Hi Arnd,
On Tuesday, April 10, 2012 1:43 PM Arnd Bergmann wrote:
On Tuesday 10 April 2012, Marek Szyprowski wrote:
This patch removes the need for offset parameter in dma bounce functions. This is required to let dma-mapping framework on ARM architecture use common, generic dma-mapping helpers.
Signed-off-by: Marek Szyprowski m.szyprowski@samsung.com Acked-by: Kyungmin Park kyungmin.park@samsung.com
This one worries me a little. I always thought that the range sync functions were specifically needed for the dmabounce code. At the very least, I would expect the changeset comment to have an explanation of why this was initially done this way and why it's now safe to do do it otherwise.
Well, range sync functions are available from the early days of the dma mapping api (at least that's what I've found reading the change log and old patches). They are the correct way of doing a partial syncs on the buffer (usually used by the network device drivers). This patch changes only the internal implementation of the dma bounce functions to let them tunnel through dma_map_ops structure.

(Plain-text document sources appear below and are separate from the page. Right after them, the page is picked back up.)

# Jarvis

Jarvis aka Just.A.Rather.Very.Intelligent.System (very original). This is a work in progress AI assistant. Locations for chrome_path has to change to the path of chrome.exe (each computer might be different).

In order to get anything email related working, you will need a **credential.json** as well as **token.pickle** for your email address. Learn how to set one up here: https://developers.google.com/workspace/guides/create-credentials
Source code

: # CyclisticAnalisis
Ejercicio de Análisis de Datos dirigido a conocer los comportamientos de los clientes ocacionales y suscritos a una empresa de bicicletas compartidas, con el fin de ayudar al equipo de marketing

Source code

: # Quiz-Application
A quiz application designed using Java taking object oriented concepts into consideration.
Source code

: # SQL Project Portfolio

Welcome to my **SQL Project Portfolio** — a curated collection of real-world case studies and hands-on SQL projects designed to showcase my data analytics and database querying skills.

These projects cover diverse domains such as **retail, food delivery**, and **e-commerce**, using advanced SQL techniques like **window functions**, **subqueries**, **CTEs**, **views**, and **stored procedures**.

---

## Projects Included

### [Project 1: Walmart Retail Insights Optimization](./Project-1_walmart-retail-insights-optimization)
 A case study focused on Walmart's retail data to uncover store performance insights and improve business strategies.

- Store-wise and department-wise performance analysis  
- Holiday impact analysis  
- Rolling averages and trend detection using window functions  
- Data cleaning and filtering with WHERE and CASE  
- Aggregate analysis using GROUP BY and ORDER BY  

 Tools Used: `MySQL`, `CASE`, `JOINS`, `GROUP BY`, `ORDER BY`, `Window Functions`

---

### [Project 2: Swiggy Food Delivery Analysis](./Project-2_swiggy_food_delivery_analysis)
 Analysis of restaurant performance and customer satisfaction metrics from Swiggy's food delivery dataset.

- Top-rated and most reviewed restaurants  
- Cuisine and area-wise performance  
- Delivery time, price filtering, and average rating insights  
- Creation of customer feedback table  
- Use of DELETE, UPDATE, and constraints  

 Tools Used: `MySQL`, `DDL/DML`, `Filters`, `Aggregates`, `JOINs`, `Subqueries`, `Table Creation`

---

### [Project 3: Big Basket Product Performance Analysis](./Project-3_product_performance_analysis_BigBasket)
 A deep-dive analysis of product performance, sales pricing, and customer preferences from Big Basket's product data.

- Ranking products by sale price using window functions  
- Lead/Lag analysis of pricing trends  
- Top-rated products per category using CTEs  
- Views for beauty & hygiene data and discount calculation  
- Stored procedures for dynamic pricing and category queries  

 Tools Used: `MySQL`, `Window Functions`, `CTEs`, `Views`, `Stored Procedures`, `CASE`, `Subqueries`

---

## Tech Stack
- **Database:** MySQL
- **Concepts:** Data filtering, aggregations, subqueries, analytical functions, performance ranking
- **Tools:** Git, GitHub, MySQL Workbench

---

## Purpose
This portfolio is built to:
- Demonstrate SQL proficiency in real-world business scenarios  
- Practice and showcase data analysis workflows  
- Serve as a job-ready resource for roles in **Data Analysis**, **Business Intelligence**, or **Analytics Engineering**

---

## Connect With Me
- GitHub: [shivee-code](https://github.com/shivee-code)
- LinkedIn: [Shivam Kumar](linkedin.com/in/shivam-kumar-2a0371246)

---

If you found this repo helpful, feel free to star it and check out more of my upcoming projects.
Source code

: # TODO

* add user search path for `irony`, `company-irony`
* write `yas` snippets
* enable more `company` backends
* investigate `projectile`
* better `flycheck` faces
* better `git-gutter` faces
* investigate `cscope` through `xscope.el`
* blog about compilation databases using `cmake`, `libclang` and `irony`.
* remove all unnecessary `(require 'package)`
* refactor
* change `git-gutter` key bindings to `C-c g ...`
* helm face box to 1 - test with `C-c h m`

The driver api stays unchanged, so driver are obliged to call dma_*_range_* functions to keep code clean and easy to understand.
The only drawback I can see from this patch is reduced detection of the dma api abuse. Let us consider the following code:
dma_addr = dma_map_single(dev, ptr, 64, DMA_TO_DEVICE); dma_sync_single_range_for_cpu(dev, dma_addr+16, 0, 32, DMA_TO_DEVICE);
Without the patch such code fails, because dma bounce code is unable to find the bounce buffer for the given dma_address. After the patch the sync call will be equivalent to:
dma_sync_single_range_for_cpu(dev, dma_addr, 16, 32, DMA_TO_DEVICE);
which succeeds.
I don't consider this as a real problem. DMA API abuse should be caught by debug_dma_* function family, so we can simplify the internal low-level implementation without losing anything.